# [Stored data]
= Beginning of Section =

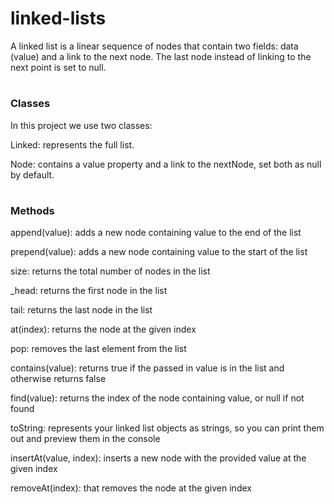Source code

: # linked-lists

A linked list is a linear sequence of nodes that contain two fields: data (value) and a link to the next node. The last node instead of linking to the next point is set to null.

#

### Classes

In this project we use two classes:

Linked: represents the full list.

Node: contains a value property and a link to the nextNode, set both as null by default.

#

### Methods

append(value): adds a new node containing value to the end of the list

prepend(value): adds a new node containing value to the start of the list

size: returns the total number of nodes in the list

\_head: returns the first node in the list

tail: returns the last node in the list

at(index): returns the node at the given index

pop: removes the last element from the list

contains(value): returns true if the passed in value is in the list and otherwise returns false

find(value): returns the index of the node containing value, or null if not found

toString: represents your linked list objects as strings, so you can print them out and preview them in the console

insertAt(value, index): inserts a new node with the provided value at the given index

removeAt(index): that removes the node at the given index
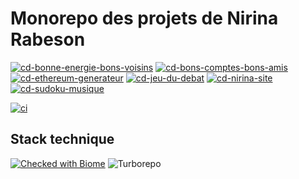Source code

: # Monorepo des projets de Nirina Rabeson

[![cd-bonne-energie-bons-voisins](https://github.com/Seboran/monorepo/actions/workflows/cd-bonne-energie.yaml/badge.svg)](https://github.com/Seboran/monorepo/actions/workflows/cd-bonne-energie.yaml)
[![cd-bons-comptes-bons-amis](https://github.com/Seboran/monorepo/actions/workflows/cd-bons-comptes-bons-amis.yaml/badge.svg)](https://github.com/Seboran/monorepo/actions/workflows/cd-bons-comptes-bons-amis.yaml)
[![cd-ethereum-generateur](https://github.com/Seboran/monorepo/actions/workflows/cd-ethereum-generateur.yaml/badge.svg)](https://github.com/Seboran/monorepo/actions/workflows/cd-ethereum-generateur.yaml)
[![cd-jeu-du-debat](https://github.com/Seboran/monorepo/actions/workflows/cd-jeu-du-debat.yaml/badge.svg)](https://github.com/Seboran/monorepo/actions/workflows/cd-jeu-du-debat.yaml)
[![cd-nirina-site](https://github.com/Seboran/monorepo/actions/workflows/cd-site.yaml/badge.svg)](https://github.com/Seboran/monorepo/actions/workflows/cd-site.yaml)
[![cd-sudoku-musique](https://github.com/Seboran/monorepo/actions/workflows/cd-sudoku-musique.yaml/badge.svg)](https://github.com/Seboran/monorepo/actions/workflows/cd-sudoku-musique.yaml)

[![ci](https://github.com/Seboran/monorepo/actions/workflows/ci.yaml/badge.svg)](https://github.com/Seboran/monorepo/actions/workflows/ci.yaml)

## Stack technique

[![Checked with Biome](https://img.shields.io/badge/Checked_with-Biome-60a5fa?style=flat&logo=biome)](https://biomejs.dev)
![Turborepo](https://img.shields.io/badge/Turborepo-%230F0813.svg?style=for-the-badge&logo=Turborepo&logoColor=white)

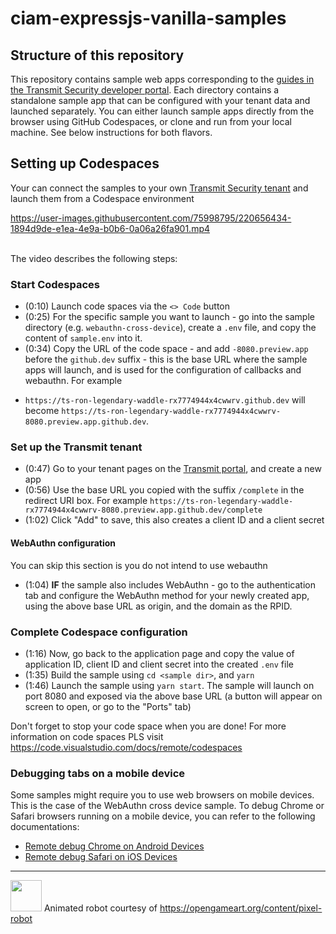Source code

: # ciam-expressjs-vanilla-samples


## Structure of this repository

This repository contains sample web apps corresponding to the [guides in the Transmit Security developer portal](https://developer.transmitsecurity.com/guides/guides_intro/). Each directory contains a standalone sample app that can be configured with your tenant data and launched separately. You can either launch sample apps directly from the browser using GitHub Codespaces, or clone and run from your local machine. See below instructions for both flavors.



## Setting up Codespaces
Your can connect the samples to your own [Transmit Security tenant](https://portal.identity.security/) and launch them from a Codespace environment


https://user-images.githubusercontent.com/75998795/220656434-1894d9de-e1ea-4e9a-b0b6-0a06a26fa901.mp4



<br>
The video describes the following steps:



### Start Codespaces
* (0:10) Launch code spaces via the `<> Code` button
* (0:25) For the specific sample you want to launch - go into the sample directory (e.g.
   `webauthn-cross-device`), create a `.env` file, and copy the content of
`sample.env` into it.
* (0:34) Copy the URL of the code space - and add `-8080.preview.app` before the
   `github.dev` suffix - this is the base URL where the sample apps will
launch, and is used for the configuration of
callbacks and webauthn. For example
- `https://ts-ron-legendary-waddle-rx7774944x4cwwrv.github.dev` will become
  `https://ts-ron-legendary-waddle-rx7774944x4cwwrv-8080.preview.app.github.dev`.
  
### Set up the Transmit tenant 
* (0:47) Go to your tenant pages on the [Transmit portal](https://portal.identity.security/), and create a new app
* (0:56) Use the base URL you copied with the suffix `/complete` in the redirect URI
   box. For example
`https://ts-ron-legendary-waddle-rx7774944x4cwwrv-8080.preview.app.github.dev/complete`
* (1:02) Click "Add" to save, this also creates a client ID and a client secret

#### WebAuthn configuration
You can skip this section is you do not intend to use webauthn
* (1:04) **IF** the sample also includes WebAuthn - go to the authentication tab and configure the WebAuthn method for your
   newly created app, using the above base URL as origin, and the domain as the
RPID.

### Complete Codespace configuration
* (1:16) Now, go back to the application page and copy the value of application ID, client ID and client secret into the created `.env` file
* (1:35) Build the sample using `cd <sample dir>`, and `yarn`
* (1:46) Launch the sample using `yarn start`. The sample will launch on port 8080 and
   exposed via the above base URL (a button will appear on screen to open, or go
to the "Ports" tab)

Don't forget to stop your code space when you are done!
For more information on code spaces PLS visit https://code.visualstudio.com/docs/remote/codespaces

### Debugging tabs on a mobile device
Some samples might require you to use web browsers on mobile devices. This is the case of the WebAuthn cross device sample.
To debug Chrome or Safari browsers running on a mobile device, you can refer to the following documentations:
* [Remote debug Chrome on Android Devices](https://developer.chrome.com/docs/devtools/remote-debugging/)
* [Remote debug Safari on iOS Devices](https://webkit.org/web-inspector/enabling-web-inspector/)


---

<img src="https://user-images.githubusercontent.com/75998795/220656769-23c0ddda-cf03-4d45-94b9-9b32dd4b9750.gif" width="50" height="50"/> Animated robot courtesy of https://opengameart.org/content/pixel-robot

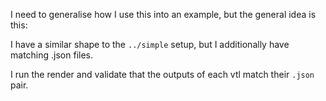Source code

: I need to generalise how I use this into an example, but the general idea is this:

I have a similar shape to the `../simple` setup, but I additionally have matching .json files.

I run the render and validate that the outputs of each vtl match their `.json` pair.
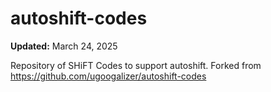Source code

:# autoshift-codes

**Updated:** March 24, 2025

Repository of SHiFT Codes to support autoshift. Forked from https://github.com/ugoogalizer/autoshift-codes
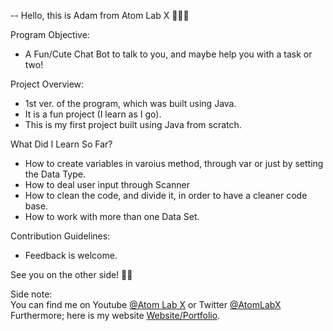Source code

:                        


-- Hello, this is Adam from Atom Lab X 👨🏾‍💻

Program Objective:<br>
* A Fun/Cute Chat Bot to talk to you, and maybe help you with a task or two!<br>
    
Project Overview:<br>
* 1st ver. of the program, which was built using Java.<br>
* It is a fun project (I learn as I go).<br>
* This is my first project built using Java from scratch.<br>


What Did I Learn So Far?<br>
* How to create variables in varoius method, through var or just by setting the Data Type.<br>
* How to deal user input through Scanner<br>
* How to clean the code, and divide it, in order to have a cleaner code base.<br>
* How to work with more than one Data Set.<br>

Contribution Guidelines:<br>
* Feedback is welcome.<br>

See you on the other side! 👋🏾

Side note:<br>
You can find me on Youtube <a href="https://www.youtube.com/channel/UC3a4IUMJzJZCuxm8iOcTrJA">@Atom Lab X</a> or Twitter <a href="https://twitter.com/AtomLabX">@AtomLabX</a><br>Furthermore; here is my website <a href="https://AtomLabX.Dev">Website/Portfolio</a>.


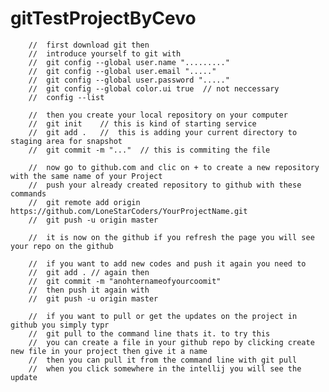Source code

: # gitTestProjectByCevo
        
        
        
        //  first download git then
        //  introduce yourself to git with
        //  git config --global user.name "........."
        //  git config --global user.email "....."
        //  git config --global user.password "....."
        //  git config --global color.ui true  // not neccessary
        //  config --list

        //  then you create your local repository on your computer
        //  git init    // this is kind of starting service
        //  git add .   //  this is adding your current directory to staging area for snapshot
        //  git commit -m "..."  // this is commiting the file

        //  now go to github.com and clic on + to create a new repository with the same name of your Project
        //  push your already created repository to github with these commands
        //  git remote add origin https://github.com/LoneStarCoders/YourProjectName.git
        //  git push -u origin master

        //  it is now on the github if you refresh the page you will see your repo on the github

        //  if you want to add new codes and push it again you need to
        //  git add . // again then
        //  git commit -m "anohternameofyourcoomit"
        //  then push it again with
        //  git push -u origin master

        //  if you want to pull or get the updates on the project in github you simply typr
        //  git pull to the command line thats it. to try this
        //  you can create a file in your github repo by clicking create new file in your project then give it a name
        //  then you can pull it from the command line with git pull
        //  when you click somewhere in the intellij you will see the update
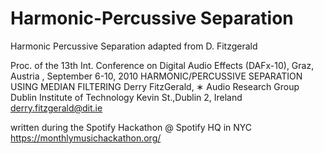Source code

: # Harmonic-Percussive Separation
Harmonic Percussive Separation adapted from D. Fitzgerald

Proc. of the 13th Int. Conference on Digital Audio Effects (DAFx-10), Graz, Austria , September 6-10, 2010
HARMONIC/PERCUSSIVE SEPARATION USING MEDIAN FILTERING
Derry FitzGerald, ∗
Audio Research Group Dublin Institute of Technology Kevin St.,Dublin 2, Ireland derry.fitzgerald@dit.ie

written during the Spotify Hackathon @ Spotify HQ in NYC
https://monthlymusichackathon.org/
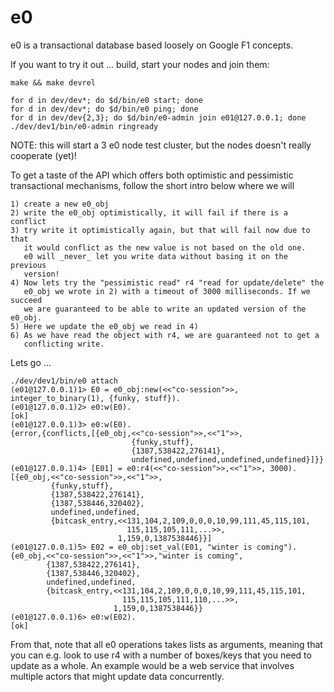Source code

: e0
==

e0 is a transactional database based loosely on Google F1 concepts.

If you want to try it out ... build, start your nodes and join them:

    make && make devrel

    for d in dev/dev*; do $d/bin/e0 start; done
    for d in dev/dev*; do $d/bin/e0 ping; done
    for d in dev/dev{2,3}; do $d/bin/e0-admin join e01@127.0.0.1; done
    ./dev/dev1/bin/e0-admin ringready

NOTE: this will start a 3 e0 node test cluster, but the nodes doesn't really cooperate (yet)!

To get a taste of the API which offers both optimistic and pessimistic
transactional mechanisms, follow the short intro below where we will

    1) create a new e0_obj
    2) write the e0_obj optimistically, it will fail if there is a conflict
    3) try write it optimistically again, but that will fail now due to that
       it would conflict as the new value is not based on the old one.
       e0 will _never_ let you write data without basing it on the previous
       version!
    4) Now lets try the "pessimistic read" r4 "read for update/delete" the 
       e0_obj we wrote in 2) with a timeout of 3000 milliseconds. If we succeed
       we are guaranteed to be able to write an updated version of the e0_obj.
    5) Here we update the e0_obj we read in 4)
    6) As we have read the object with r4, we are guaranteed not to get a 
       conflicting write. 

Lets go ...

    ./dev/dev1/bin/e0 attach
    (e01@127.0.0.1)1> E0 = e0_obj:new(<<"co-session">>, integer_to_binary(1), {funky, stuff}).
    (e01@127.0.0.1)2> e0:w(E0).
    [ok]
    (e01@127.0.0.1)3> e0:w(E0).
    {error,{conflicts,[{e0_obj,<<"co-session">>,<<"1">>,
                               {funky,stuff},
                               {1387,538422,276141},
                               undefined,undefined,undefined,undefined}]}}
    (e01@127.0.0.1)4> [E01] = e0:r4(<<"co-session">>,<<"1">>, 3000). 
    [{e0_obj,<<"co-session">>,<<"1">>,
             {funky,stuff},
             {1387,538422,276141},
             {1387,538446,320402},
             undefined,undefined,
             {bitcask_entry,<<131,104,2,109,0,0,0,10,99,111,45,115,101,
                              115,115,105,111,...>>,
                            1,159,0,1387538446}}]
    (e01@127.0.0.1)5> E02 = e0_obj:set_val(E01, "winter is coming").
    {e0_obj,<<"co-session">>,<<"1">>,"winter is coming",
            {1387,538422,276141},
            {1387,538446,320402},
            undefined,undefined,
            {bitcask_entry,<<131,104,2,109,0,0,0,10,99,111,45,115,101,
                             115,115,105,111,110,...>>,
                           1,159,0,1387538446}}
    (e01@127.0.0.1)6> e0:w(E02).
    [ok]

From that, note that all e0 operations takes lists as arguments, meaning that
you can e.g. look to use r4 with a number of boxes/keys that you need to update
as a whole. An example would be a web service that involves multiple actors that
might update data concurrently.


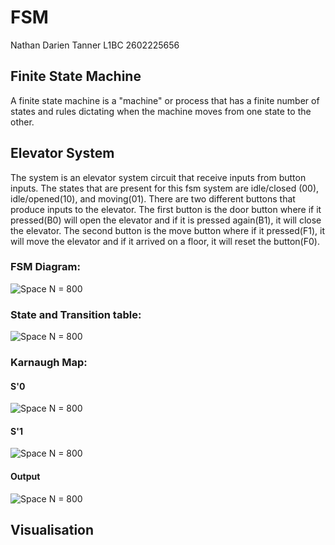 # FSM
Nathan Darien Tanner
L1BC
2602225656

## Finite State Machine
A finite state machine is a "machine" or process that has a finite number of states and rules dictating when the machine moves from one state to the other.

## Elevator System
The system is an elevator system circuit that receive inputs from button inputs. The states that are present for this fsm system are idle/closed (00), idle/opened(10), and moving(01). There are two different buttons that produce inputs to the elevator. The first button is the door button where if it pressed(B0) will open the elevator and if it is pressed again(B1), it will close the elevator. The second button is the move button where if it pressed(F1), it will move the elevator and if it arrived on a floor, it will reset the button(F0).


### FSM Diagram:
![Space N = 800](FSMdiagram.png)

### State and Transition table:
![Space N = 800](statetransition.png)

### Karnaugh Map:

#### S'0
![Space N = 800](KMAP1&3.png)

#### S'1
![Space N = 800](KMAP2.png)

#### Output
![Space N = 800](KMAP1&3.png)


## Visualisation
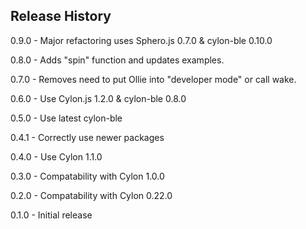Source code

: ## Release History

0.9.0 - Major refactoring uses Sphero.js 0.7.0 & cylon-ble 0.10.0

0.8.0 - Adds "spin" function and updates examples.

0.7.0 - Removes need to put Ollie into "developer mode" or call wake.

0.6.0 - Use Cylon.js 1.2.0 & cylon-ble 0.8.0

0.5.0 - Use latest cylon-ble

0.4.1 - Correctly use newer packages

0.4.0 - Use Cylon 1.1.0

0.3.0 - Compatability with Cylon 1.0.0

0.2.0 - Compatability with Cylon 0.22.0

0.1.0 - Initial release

= End of Section =

# [YOUR ASSIGNMENT]
Give again, word for word, only the lines that run from the top of the data above through the line with "pop: removes the last element from the list". Drop the pictures.

# [RESPONSE]
Source code

: # linked-lists

A linked list is a linear sequence of nodes that contain two fields: data (value) and a link to the next node. The last node instead of linking to the next point is set to null.

#

### Classes

In this project we use two classes:

Linked: represents the full list.

Node: contains a value property and a link to the nextNode, set both as null by default.

#

### Methods

append(value): adds a new node containing value to the end of the list

prepend(value): adds a new node containing value to the start of the list

size: returns the total number of nodes in the list

\_head: returns the first node in the list

tail: returns the last node in the list

at(index): returns the node at the given index

pop: removes the last element from the list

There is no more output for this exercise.